That guy’s going to be very busy inside all those voting booths come the 8th…
“George H W Bush doesn’t know me but prefers Crooked Hillary! He’ll be dead soon anyway. Loser!”
I don’t think it will be a split, but more of a rightward shift. The Republicans will keep going further and further right, and the Democrats will absorb what used to be called “moderate Republicans”, because moderate Republicans and establishment Democrats aren’t as far apart as people think they are. Meanwhile the Democratic party will abandon the more progressive members of the party, viewing them as “extreme”, only 5-10% of the country, and people who will get half of what they want anyway. These 10% of people will simply be disenfranchised, occasionally voting Democratic, occasionally third party, much of the time staying home, but without the organization or numbers necessary to form a viable third party. Meanwhile, people will continue to be pissed at Nader for Bush winning in 2000, and will probably be pissed at Johnson and Stein in this election regardless of what happens.
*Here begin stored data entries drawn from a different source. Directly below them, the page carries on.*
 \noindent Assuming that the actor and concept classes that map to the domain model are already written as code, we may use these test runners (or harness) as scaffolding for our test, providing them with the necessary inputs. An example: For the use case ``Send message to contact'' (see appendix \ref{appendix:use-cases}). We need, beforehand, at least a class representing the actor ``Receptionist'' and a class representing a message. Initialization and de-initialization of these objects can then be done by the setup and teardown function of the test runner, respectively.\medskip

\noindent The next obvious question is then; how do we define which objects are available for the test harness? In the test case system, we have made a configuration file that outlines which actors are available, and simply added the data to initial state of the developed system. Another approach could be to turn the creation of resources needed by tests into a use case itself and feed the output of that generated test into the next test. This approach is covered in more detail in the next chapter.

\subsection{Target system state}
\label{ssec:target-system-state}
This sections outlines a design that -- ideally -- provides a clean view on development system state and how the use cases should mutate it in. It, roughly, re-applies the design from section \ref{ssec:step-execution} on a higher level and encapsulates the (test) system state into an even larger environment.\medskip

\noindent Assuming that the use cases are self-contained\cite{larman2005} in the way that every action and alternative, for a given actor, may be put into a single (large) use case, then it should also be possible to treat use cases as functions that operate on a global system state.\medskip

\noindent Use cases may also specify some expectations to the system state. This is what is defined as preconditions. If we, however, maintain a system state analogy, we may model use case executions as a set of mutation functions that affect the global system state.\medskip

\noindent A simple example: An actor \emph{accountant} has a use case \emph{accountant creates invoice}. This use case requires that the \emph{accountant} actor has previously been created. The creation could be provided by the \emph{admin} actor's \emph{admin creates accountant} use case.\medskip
This should seal the deal for all those boingers who look to a member of the Bush family for voting advice.
Here’s some more advice, from Hank Paulson, ex-Goldman Sachs, ex-SecTreas, architect of the bankster bailout:
Hank knows which side his bread is buttered on.
Sounds like a planned leak by both Bush & Kennedy.
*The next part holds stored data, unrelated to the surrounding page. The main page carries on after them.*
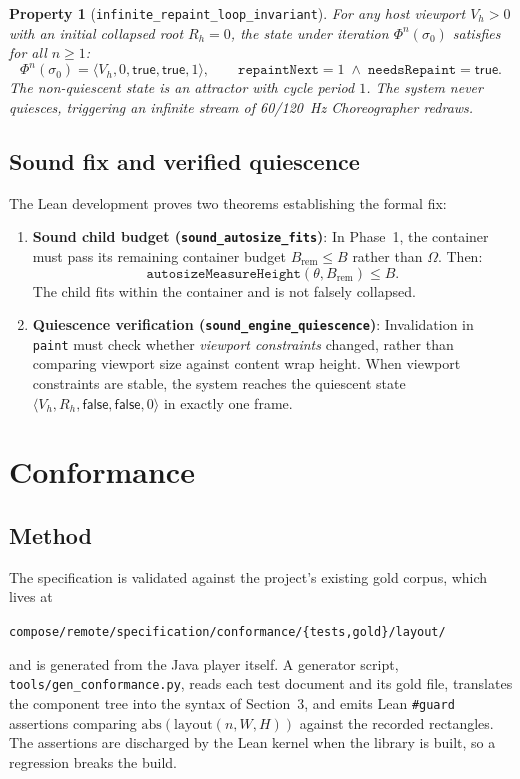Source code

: \documentclass[11pt,a4paper]{article}
\newcommand{\Om}{\Omega}
\newcommand{\lo}[1]{\texttt{#1}}       %
\newcommand{\jv}[1]{\texttt{#1}}       %
\newcommand{\file}[1]{\texttt{#1}}
\theoremstyle{definition}
\theoremstyle{plain}
\newtheorem{property}{Property}[section]
\theoremstyle{remark}
\begin{document}
\begin{property}[\lo{infinite\_repaint\_loop\_invariant}]
For any host viewport $V_h > 0$ with an initial collapsed root $R_h = 0$, the state under iteration
$\Phi^n(\sigma_0)$ satisfies for all $n \ge 1$:
\[
  \Phi^n(\sigma_0) = \langle V_h, 0, \textsf{true}, \textsf{true}, 1 \rangle,
  \qquad \lo{repaintNext} = 1 \;\land\; \lo{needsRepaint} = \textsf{true}.
\]
The non-quiescent state is an attractor with cycle period $1$. The system never quiesces,
triggering an infinite stream of 60/120~Hz Choreographer redraws.
\end{property}

\subsection{Sound fix and verified quiescence}
\label{sec:autosize-fix}

The Lean development proves two theorems establishing the formal fix:
\begin{enumerate}
  \item \textbf{Sound child budget (\lo{sound\_autosize\_fits})}: In Phase~1, the container must pass
    its remaining container budget $B_{\mathrm{rem}} \le B$ rather than $\Om$. Then:
    \[
      \lo{autosizeMeasureHeight}(\theta, B_{\mathrm{rem}}) \le B.
    \]
    The child fits within the container and is not falsely collapsed.
  \item \textbf{Quiescence verification (\lo{sound\_engine\_quiescence})}: Invalidation in \jv{paint}
    must check whether \emph{viewport constraints} changed, rather than comparing viewport size against
    content wrap height. When viewport constraints are stable, the system reaches the quiescent state
    $\langle V_h, R_h, \textsf{false}, \textsf{false}, 0 \rangle$ in exactly one frame.
\end{enumerate}

\section{Conformance}

\label{sec:conformance}

\subsection{Method}

The specification is validated against the project's existing gold corpus,
which lives at
\begin{center}
\file{compose/remote/specification/conformance/\{tests,gold\}/layout/}
\end{center}
and is generated from the Java player itself. A generator script,
\file{tools/gen\_conformance.py}, reads each test document and its gold file,
translates the component tree into the syntax of Section~3, and emits Lean
\jv{\#guard} assertions comparing $\mathrm{abs}(\mathrm{layout}(n, W, H))$
against the recorded rectangles. The assertions are discharged by the Lean
kernel when the library is built, so a regression breaks the build.
\end{document}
Forty-firth, imbued with the power of forty Firths.
The Firth of Forth compels you!
Ah, George HW. I find it interesting that the least noxious Republican President, who held office during my lifetime, only enjoyed a single term. Much like the least noxious Democrat President.
Funny, I was thinking how this wasnt the kind of endorsement I would place much value on. I guess thats one of the places me and Mr. Trump differ.
Agree but what about working class whites? They seem to be Republicans now when once upon a time they were Democratic supporters. Looks a bit more complicated than a straight shift right.
This would create a vacuum to the left. Is it possible that a new party could overcome the built in bias towards a two party system?
Wow okay there goes my breakfast
Could but won’t. Everybody’s still pissed at Nader for some reason, and they’re going to be even more pissed at Johnson and Stein regardless of how this election shapes out. I can’t see a third party forming when people are royally pissed off at it before it even forms. Moreover, the people to the left of the Democrats may not really be able to agree on much. There are left libertarians, Greens, Bernie-or-Busters, radical centrists, uncategorized leftists, people with pet issues, etc. So this will be less of a third party and more of a collective “I dunno”.
By “working class whites” do you mean the Dixiecrats-turned-Republicans in the deep South, the pro-union Democrats in the upper Midwest, or the urban populists? That is really a mixed bag, especially when you throw the populists in there. Populists are always a volatile group.
Well, in a sense they have, at least around here. The Republicans who can’t stomach their current candidate are defecting to the Libertarian party. Which is, curiously enough, full of former Republicans…
Humility is a virtue.
or so I’ve been told.
I can’t see a Third Party getting traction because none have that goal in mind. They want 5% of the vote so they can get federal funding next cycle.
Running a presidential campaign is expensive, difficult and long. Nothing is stopping Libertarian party or Green Party, to spend that money on Congressional seats. There is a lot of disdain among Conservative voters for Trump and the time is actually ripe for them to sweep at least some house seats. That’s how LibDems became the third party in the UK. That’s how it is everywhere.
The US is not like everywhere. We are a two party system, period. We are only set up to handle two parties, and one of the major parties has to go the way of the Whigs before another steps in and fills the power vacuum.
Not really. The two parties have manipulated the rules to favor them. A tiny bit electoral reform can change that.
But playing the game can change that as well
Third parties need a large base to succeed, and need to be engaged across the entire system, otherwise they’re fruitless. The groups that make presidential runs, but haven’t got an organization with roots in local politics are just a continual electoral side-show/distraction that accomplish nothing towards effective policy change. There have been shake-ups in the parties in the US in the past, but those that lasted for more than a few years were built on groundswells.
A left-wing party could theoretically work if we scrapped the constitution and adopted a parliamentary representational democracy (they’d at least be less useless). We aren’t one of those though.
Alternately it could work if there was a self-identifying left that was at least ~45% of the US voting population. We’re nowhere near that, and may obvious candidates like blue collar labor who might logically be a constituency are so mislead by PR, the corporate media, and various echo chambers, that they vote aggressively against left-leaning parties and policy.
So I think the only realistic option is for the left to work steadfastly to take over the Dems from within, figure out how to form messages voters identify with that promote good policy, figure out how to form messages that alienate people from terrible policy, and play the game within the system. There have been cases of this working long past (hey the New Deal Dems. lasted from the 30s to the 60s) so while it’s not likely, it’s the least unlikely approach to have a chance of success. A third party’s among the least likely option for effecting change, given the tremendous level of power the system gives entrenched players.